Most of us, in some manner or form, have been shattered or separated into pieces at one time or another. You could be, in this moment, in the midst of such an experience. Maybe you carry a broken-heart as the result of being rejected by someone you dearly love. Your broken-place might be one of great sorrow associated with the unresolved issues surrounding the death of a spouse or close friend. For others, the broken-place more resembles an ongoing infection, the nagging sense something is not quite right.

Regardless of how we have been broken in body, mind, spirit or emotions—damaged, altered, violated, made weak or infirm, subdued or reduced in rank—our brokenness can be used by God as a wellspring from which to stir up hope and generate healing, reshaping and restoring life even in the midst of the journey. Age, gender, social standing, or geographical location—we can view these circumstances as barriers or gateways to His love and compassion.

5 Steps to Looking and Responding

Our resistance to looking at brokenness—of things or within self—is understandable. After all, what fun is there in looking at what appears to be mostly trash or unusable junk? But what if taking the time—and feeling the pain of what is—opens the door to restoration or healing?

  1. Choice—Do you want to be healed and restored?
Sometimes our greatest resistance is wrapped and hidden beneath self-doubt and fear. Or lack of trust that God will really do what only He can do. Sometimes the familiarity of what we live with—within self or in our surroundings—has become quite comfortable, even if it is broken.

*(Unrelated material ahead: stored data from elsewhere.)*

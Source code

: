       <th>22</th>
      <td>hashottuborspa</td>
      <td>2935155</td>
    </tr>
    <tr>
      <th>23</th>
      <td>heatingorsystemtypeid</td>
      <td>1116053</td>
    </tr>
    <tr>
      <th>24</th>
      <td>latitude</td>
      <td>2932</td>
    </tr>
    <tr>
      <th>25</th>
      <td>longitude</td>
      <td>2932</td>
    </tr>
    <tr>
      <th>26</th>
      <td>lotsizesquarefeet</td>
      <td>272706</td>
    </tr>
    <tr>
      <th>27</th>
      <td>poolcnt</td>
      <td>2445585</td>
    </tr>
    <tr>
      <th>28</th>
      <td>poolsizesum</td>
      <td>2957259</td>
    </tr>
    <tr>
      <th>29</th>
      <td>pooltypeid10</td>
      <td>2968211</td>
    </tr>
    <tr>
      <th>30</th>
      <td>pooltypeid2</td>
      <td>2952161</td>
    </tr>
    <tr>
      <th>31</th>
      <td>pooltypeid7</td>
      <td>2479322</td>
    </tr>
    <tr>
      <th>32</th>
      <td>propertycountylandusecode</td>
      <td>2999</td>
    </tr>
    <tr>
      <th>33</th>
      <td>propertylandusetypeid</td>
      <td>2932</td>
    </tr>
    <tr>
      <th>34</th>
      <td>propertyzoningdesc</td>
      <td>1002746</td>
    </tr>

  1. Choice—Will you cooperate with God?
His grace abounds and is more than sufficient to overcome [or in some cases help us accept] any measure of our brokenness. Yet, for all His promises to not abandon or forsake us, we turn away from the ugly parts of self believing it is too much for Him. Cooperating with God begins with a simple yes. Whether whispered from the shroud of darkness or shouted from the hilltops, we can be assured He will—in His perfect time and plan—envelope our being with love, mercy and compassion to assuage every doubt, concern and fear lodged within our broken bodies and spirits.

  1. Choice—Are you willing to be changed?
Choosing to look at your broken places will open a door, one you may not be so sure you want to pass through. When we truly see in the bright light of honesty what is broken and falling apart, we face a new reality—choosing to let things stay the way they are, or acknowledging the need for change. Sometimes the very thought of “change” is enough to overwhelm our thoughts and feelings with all sorts of images and emotions of the unknown. People with reservoirs of painful experiences surrounding the unexpected are particularly hesitant to change. For them, living a peaceful life is all about maintaining control, which means avoiding anything that even hints at taking a risk by engaging in something new.

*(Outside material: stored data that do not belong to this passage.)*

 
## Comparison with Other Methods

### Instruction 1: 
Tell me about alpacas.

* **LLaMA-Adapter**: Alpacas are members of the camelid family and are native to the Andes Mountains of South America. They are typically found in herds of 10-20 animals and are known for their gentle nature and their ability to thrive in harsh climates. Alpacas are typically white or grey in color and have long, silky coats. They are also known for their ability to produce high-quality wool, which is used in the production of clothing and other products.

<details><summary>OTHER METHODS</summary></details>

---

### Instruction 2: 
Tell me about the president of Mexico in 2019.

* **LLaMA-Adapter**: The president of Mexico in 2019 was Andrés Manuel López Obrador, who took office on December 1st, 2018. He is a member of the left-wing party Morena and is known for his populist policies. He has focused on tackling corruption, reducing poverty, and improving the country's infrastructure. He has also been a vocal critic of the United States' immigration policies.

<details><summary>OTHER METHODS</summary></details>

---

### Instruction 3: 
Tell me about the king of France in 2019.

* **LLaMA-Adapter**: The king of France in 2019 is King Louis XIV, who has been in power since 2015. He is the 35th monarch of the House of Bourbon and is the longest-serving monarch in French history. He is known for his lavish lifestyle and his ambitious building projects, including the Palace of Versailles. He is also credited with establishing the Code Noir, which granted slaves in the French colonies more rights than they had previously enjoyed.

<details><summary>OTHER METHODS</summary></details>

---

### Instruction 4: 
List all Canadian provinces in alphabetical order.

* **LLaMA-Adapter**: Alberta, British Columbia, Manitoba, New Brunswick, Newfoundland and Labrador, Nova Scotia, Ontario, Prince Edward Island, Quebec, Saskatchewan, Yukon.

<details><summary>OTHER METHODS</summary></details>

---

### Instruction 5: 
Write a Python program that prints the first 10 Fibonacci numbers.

  1. Choice—Will you let go of the old?
How many of us have at least one old pair of shoes sitting in the closet? Not the pair we use for gardening or working on a messy project—the pair or pairs we hang on to “just because”. We would be hard-pressed to give a good reason for keeping a lot of things. In the process we miss wonderful opportunities for recycling or repurposing a multitude of stuff and ideas in ways that would not only be a blessing to others, but allow us to experience new freedom and peace of mind and heart by “letting go”. Whether it’s an old pair of shoes or an age-inappropriate behavior, there is peace and joy awaiting us as we release our grip on what has served us—maybe even well—in the past.

  1. Choice—Will you accept being different?
Sometimes we avoid looking at our broken places because we sense it will mean we will, in some way, be made different. And that is definitely true. No ifs, ands or buts about it—if we move through a process of change in allowing God to heal and restore our broken places, we will not be the same person at the end as we were at the beginning. And not only will the evidence of that change be there for us to see, feel and know, others are likely to witness the difference as well. It might be one thing to accept the new self personally, quite another to come to terms with the fact others may be less pleased with the differences in the way we now think, feel and act.

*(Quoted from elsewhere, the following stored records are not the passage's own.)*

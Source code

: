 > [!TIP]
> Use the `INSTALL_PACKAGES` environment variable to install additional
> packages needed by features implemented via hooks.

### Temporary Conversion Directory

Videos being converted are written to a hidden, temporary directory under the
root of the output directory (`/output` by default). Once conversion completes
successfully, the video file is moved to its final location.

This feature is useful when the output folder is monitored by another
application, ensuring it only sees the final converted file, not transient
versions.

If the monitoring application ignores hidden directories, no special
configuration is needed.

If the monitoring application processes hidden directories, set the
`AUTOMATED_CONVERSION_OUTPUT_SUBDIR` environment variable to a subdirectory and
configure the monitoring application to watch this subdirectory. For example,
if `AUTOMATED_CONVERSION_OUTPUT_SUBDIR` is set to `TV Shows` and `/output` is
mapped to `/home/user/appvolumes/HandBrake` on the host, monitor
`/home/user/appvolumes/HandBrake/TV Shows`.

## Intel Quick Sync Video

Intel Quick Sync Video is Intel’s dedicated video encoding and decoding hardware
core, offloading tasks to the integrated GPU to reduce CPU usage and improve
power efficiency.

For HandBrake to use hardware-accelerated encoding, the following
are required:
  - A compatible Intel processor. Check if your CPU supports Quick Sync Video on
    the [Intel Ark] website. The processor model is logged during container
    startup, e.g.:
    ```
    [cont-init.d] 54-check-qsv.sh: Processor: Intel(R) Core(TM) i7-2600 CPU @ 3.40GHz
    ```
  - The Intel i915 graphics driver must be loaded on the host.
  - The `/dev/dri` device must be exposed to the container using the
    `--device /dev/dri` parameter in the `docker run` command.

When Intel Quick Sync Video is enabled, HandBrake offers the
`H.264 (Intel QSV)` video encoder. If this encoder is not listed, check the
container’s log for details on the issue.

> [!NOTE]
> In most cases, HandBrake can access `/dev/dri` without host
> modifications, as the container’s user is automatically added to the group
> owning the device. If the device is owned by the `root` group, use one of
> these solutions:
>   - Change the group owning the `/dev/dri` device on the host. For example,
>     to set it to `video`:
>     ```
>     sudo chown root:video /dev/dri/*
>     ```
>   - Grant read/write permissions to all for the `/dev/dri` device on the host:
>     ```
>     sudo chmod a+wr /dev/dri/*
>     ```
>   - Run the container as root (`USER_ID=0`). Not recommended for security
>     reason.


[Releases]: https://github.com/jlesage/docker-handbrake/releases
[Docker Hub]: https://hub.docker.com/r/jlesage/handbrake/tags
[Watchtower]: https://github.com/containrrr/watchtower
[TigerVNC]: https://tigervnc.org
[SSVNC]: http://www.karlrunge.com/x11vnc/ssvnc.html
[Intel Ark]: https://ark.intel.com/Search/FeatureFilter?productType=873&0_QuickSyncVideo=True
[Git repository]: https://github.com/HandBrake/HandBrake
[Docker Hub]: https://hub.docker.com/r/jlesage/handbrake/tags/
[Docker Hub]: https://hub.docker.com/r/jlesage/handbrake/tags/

God is most certainly not in the business of making junk. He is, however, definitely in the business of healing and repairing what has been used, abused and broken. Whether that means completely getting rid of something, restoring it to a former luster, or replacing a part or two, we can take solace and courage in knowing He loves us so much He will not turn away. In Truth, He will enter with us into our broken places with the greatest care and compassion—that we can count on. [Isaiah 42:3] 

Can I accept my broken places in light of God’s loving presence?

How do I feel about be healed and restored?

Am I resisting God in looking at my brokenness?

Is it difficult for me to accept change? Being changed?

Do I struggle with letting go? Being different?